Pakistan has suffered a string of bombings since security forces raided the Al-Qaeda-linked Red Mosque in Islamabad in July, adding to the woes facing Musharraf, a key US ally, as he clings to power ahead of upcoming elections.

"It was a suicide attack. Police started chasing him because he was acting suspiciously and he jumped into a minibus before blowing himself up," police chief Mohammad Khaliq told AFP.

"The policemen following him said he looked to be about 15 or 16 years old."

The 17 dead included a policeman, a paramilitary soldier and 15 civilians, one of whom was a woman, he said. Another 16 were injured including four police officials.

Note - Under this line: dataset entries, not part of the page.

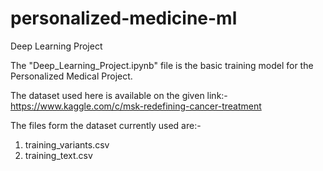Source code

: # personalized-medicine-ml
Deep Learning Project

The "Deep_Learning_Project.ipynb" file is the basic training model for the Personalized Medical Project.

The dataset used here is available on the given link:- https://www.kaggle.com/c/msk-redefining-cancer-treatment

The files form the dataset currently used are:- 
1. training_variants.csv
2. training_text.csv
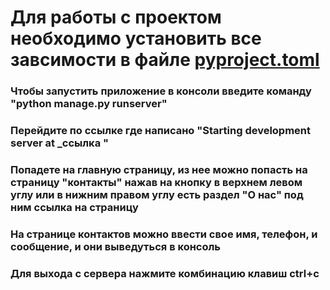 # Для работы с проектом необходимо установить все завсимости в файле [pyproject.toml](pyproject.toml)

### Чтобы запустить приложение в консоли введите команду "python manage.py runserver"

### Перейдите по ссылке где написано "Starting development server at _ссылка "

### Попадете на главную страницу, из нее можно попасть на страницу "контакты" нажав на кнопку в верхнем левом углу или в нижним правом углу есть раздел "О нас" под ним ссылка на страницу

### На странице контактов можно ввести свое имя, телефон, и сообщение, и они выведуться в консоль

### Для выхода с сервера нажмите комбинацию клавиш ctrl+c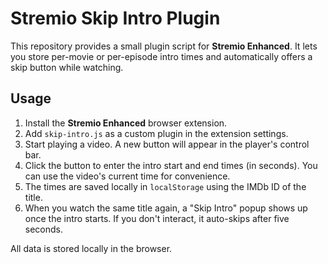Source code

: # Stremio Skip Intro Plugin

This repository provides a small plugin script for **Stremio Enhanced**. It lets you store per-movie or per-episode intro times and automatically offers a skip button while watching.

## Usage

1. Install the **Stremio Enhanced** browser extension.
2. Add `skip-intro.js` as a custom plugin in the extension settings.
3. Start playing a video. A new button will appear in the player's control bar.
4. Click the button to enter the intro start and end times (in seconds). You can use the video's current time for convenience.
5. The times are saved locally in `localStorage` using the IMDb ID of the title.
6. When you watch the same title again, a "Skip Intro" popup shows up once the intro starts. If you don't interact, it auto-skips after five seconds.

All data is stored locally in the browser.
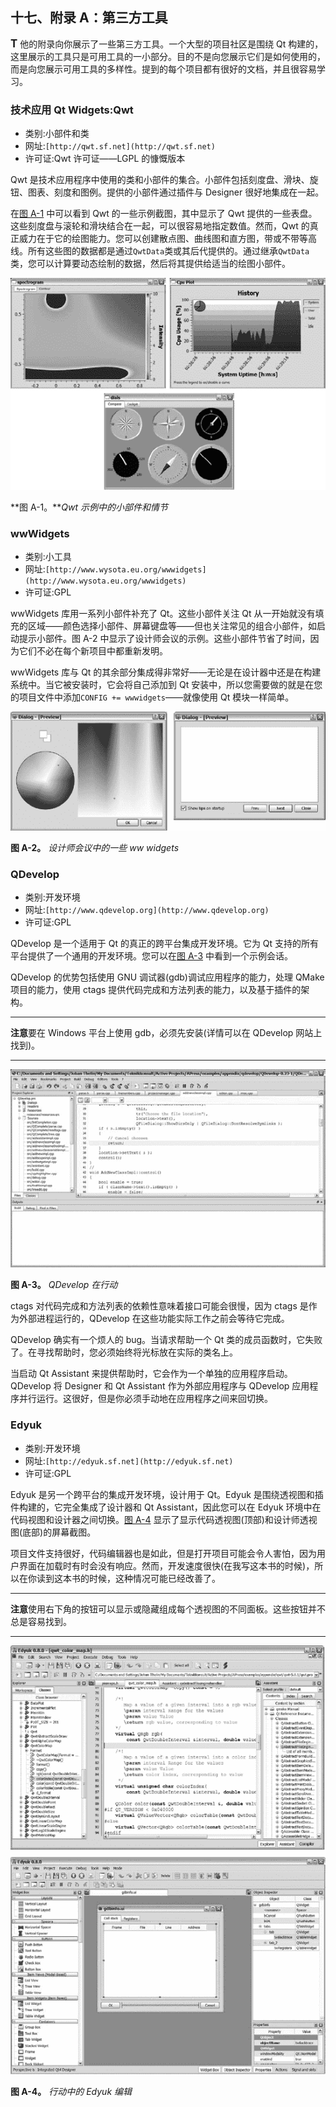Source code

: ## 十七、附录 A：第三方工具

<big class="calibre11">**T**</big> 他的附录向你展示了一些第三方工具。一个大型的项目社区是围绕 Qt 构建的，这里展示的工具只是可用工具的一小部分。目的不是向您展示它们是如何使用的，而是向您展示可用工具的多样性。提到的每个项目都有很好的文档，并且很容易学习。

### 技术应用 Qt Widgets:Qwt

*   类别:小部件和类
*   网址:`[http://qwt.sf.net](http://qwt.sf.net)`
*   许可证:Qwt 许可证——LGPL 的慷慨版本

Qwt 是技术应用程序中使用的类和小部件的集合。小部件包括刻度盘、滑块、旋钮、图表、刻度和图例。提供的小部件通过插件与 Designer 很好地集成在一起。

在[图 A-1](#widgets_and_plots_from_the_qwt_examples) 中可以看到 Qwt 的一些示例截图，其中显示了 Qwt 提供的一些表盘。这些刻度盘与滚轮和滑块结合在一起，可以很容易地指定数值。然而，Qwt 的真正威力在于它的绘图能力。您可以创建散点图、曲线图和直方图，带或不带等高线。所有这些图的数据都是通过`QwtData`类或其后代提供的。通过继承`QwtData`类，您可以计算要动态绘制的数据，然后将其提供给适当的绘图小部件。

![image](img/0A01.jpg)

**图 A-1。***Qwt 示例中的小部件和情节*

### wwWidgets

*   类别:小工具
*   网址:`[http://www.wysota.eu.org/wwwidgets](http://www.wysota.eu.org/wwwidgets)`
*   许可证:GPL

wwWidgets 库用一系列小部件补充了 Qt。这些小部件关注 Qt 从一开始就没有填充的区域——颜色选择小部件、屏幕键盘等——但也关注常见的组合小部件，如启动提示小部件。图 A-2 中显示了设计师会议的示例。这些小部件节省了时间，因为它们不必在每个新项目中都重新发明。

wwWidgets 库与 Qt 的其余部分集成得非常好——无论是在设计器中还是在构建系统中。当它被安装时，它会将自己添加到 Qt 安装中，所以您需要做的就是在您的项目文件中添加`CONFIG += wwwidgets`——就像使用 Qt 模块一样简单。

![image](img/0A02.jpg)

**图 A-2。** *设计师会议中的一些 ww widgets*

### QDevelop

*   类别:开发环境
*   网址:`[http://www.qdevelop.org](http://www.qdevelop.org)`
*   许可证:GPL

QDevelop 是一个适用于 Qt 的真正的跨平台集成开发环境。它为 Qt 支持的所有平台提供了一个通用的开发环境。您可以在[图 A-3](#qdevelop_in_action) 中看到一个示例会话。

QDevelop 的优势包括使用 GNU 调试器(gdb)调试应用程序的能力，处理 QMake 项目的能力，使用 ctags 提供代码完成和方法列表的能力，以及基于插件的架构。

* * *

**注意**要在 Windows 平台上使用 gdb，必须先安装(详情可以在 QDevelop 网站上找到)。

* * *

![image](img/0A03.jpg)

**图 A-3。** *QDevelop 在行动*

ctags 对代码完成和方法列表的依赖性意味着接口可能会很慢，因为 ctags 是作为外部进程运行的，QDevelop 在这些功能实际工作之前会等待它完成。

QDevelop 确实有一个烦人的 bug。当请求帮助一个 Qt 类的成员函数时，它失败了。在寻找帮助时，您必须始终将光标放在实际的类名上。

当启动 Qt Assistant 来提供帮助时，它会作为一个单独的应用程序启动。QDevelop 将 Designer 和 Qt Assistant 作为外部应用程序与 QDevelop 应用程序并行运行。这很好，但是你必须手动地在应用程序之间来回切换。

### Edyuk

*   类别:开发环境
*   网址:`[http://edyuk.sf.net](http://edyuk.sf.net)`
*   许可证:GPL

Edyuk 是另一个跨平台的集成开发环境，设计用于 Qt。Edyuk 是围绕透视图和插件构建的，它完全集成了设计器和 Qt Assistant，因此您可以在 Edyuk 环境中在代码视图和设计器之间切换。[图 A-4](#the_edyuk_editor_in_action) 显示了显示代码透视图(顶部)和设计师透视图(底部)的屏幕截图。

项目文件支持很好，代码编辑器也是如此，但是打开项目可能会令人害怕，因为用户界面在加载时有时会没有响应。然而，开发速度很快(在我写这本书的时候)，所以在你读到这本书的时候，这种情况可能已经改善了。

* * *

**注意**使用右下角的按钮可以显示或隐藏组成每个透视图的不同面板。这些按钮并不总是容易找到。

* * *

![image](img/0A04.jpg)

**图 A-4。** *行动中的 Edyuk 编辑*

Body parts were scattered around the area and the minibus was completely destroyed by the blast, police officer Abdul Hai said from the scene of the attack. Television footage showed pools of blood on the ground.

Police said they believed the bomber was trying to target government or security force officials in the town but blew himself up when he was detected.

The attack came hours after a bomb detonated by pro-Taliban militants damaged a rock engraved with images of Buddha in another part of northwest Pakistan that attracts thousands of tourists yearly, police said.

The incident recalled the internationally condemned destruction of the huge Bamiyan Buddhas in neighbouring Afghanistan by the hardline Taliban regime in 2001 before they were ousted by US-led forces.

Shrapnel from the blast in the town of Malam Jabba in Pakistan's Swat district hit the rock but did not damage the Buddhist images.

In a separate incident, also in Swat, suspected militants late Tuesday shot dead the chief police officer of a local station as he sat inside his car, police said.

Swat is a stronghold of a radical Islamic group with links to Afghanistan's Taliban, and has seen several deadly attacks in recent weeks.

Nearly 250 people have died in extremist attacks since July's Red Mosque crisis, most of which have been suicide bombings. A further 250 militants have been killed in clashes since the mosque standoff, the army says.

Around 30 people were killed a week ago when two suicide bombers blew themselves up in the garrison city of Rawalpindi, ripping through a military bus and a market near the Pakistani army's headquarters.

Musharraf has been under mounting pressure to tackle Al-Qaeda and Taliban militants, who US officials allege have based themselves in the tribal areas along the Afghan border since fleeing there after the events of 9/11.

But the military ruler's mind is also on a swelling political crisis ahead of elections in coming months.

Pakistani authorities on Monday deported former prime minister Nawaz Sharif, the man Musharraf ousted in 1999, to Saudi Arabia within hours of his return home from seven years in exile.